Friday, July 22, 2016

Trump's Speech


As the entire world knows, Donald Trump delivered a long acceptance speech last night -- 75 minutes, the longest in decades. He used "I" 66 times, according to the official text. That may seem a lot, but he softened it with 62 uses of "we." He said "I am" 13 times (never using "Sam" before it) and said "I will" 14 times.

The official text doesn't list a single "believe me" but he added them as he went. It's among his favorite phrases. That's the salesman in him bubbling out.

Above is a word cloud of his speech, which ignores "I" and similar pronouns and small words. In that case, the winners are forms of America, country, and the usual stuff you see in political speeches. "Immigration" shows up nine times, "Muslim" only once (as "Muslim brotherhood" in Egypt as a criticism of Hillary Clinton).
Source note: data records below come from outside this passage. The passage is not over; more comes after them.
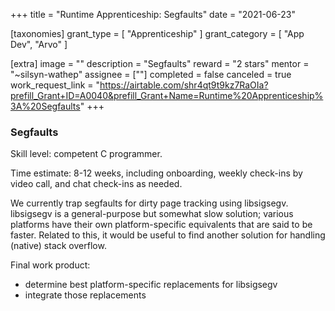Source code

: +++
title = "Runtime Apprenticeship: Segfaults"
date = "2021-06-23"

[taxonomies]
grant_type = [ "Apprenticeship" ]
grant_category = [ "App Dev", "Arvo" ]

[extra]
image = ""
description = "Segfaults"
reward = "2 stars"
mentor = "~silsyn-wathep"
assignee = [""]
completed = false
canceled = true
work_request_link = "https://airtable.com/shr4qt9t9kz7RaOIa?prefill_Grant+ID=A0040&prefill_Grant+Name=Runtime%20Apprenticeship%3A%20Segfaults"
+++

### Segfaults

Skill level: competent C programmer.

Time estimate: 8-12 weeks, including onboarding, weekly check-ins by video call, and chat check-ins as needed.

We currently trap segfaults for dirty page tracking using libsigsegv. libsigsegv is a general-purpose but somewhat slow solution; various platforms have their own platform-specific equivalents that are said to be faster.
Related to this, it would be useful to find another solution for handling (native) stack overflow.

Final work product:

- determine best platform-specific replacements for libsigsegv
- integrate those replacements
Oh, yeah, "Clinton" is uttered only 11 times out of 4,634 words, as was "Hillary" (either alone or in combination). But "will" gets said 89 times, perhaps the most of any single word, best I can tell. There's probably a rhetorical paper in the use of "will."

According to one site, the reading level of the speech was grade 8.3 with 15.3 words per sentence. The longest sentence boasted 56 words. To the left are the stats, and for the Flesch-Kincaid Reading Ease of 62.5 that is "plain English" that is "easily understood by 13- to 15-year-old students."